Take the time. It shows.
The step people don’t expect to matter
Background removal.
A drawing photographed on the kitchen table still reads as a photo taken on a kitchen table. The same drawing with the background stripped reads as art, because that’s what it is. The difference is visible even in a small book format and it’s the thing that separates a book from a photo album.
Scribbly removes backgrounds automatically when you upload a photo. You photograph the drawing, upload the image, and the app produces a clean version of the artwork on white. From there you arrange the pages and order. The tedious part, manually isolating the drawing from whatever was underneath it, doesn’t exist.
For more on photographing drawings in a way that actually works, see How to Photograph Kids’ Art (Without the Kitchen Table).
If you’re out of time
If you’re reading this the week of June 14 in Austria, or the week of June 21 in France, and you haven’t started: a printed book probably won’t make it.
Two things that still work:
A single large print. Pick the one drawing that most captures your kid right now. Print it large and frame it. Ships faster than a book, easier decision, and some dads prefer one right thing over twenty.
The phone album. Create a folder, add twenty drawings in chronological order, hand over the phone on the day. The progression from scribble to recognizable human is what makes this work, not the packaging.
What dads actually do with the books
Not what you’d expect.
The book doesn’t usually stay on the coffee table. It ends up somewhere more personal: a shelf in the home office, the nightstand, the glove compartment of the car. Sometimes it migrates to a desk at work, which is how three different colleagues have ended up explaining a photo book of their kid’s drawings to people they barely know.

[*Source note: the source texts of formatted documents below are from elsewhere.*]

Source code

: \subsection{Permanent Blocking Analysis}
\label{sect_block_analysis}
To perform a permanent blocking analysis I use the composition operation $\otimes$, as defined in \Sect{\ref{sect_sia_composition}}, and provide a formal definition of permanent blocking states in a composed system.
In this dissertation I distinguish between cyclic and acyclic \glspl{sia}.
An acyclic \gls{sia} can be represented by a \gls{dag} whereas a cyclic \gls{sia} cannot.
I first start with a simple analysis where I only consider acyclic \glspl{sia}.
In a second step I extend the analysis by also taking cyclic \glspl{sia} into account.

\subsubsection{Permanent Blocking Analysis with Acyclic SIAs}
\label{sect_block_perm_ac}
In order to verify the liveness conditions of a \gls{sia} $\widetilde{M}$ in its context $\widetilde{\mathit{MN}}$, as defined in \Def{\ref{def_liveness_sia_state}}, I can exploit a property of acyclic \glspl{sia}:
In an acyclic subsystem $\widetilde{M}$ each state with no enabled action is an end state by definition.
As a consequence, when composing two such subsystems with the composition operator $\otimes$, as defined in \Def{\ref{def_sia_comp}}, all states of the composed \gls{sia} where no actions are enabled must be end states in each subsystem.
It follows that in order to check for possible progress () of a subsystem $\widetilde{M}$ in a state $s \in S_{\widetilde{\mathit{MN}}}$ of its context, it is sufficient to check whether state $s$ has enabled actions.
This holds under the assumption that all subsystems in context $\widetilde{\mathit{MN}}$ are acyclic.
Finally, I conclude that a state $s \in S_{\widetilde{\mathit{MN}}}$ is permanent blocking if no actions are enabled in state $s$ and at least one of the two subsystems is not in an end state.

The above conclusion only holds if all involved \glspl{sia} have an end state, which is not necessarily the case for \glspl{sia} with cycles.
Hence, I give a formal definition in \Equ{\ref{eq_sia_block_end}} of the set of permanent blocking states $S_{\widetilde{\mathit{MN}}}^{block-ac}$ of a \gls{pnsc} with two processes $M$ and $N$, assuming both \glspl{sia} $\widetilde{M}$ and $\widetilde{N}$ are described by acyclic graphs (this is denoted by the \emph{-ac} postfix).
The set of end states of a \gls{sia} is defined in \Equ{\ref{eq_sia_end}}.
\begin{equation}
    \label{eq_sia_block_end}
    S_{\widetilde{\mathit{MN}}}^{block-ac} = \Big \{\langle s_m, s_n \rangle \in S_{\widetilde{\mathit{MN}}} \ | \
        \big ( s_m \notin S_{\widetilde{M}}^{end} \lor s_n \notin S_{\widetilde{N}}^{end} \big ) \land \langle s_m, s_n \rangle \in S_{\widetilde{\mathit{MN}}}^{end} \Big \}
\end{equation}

The reaction on the day is rarely the thing that sticks. What sticks is the book being there six months later.
FAQ
Is ten days really enough to get a printed book to Austria by June 14?
Yes, if you order by Friday, June 6. Production takes two to three business days and standard shipping to Austria runs five to seven days. Cutting it any closer than June 6 removes the buffer and you’re depending on nothing going slightly wrong.
Do I need a lot of drawings?
Six drawings is enough for a small book. Eight to twelve is comfortable. You’re not trying to document the whole year, just the best pieces from what exists.
My kid is very young and mostly makes scribbles. Does that work?
Yes, particularly those. Scribbles on a clean white background look deliberate. Background removal helps because it removes the kitchen-table context that makes casual work look casual. What’s left is just what was drawn.
Can I get a book in time for Father’s Day in France?
Yes. Order by June 14 for a comfortable buffer with standard shipping. Ordering between June 15 and 17 usually works too, but you’re closer to the edge.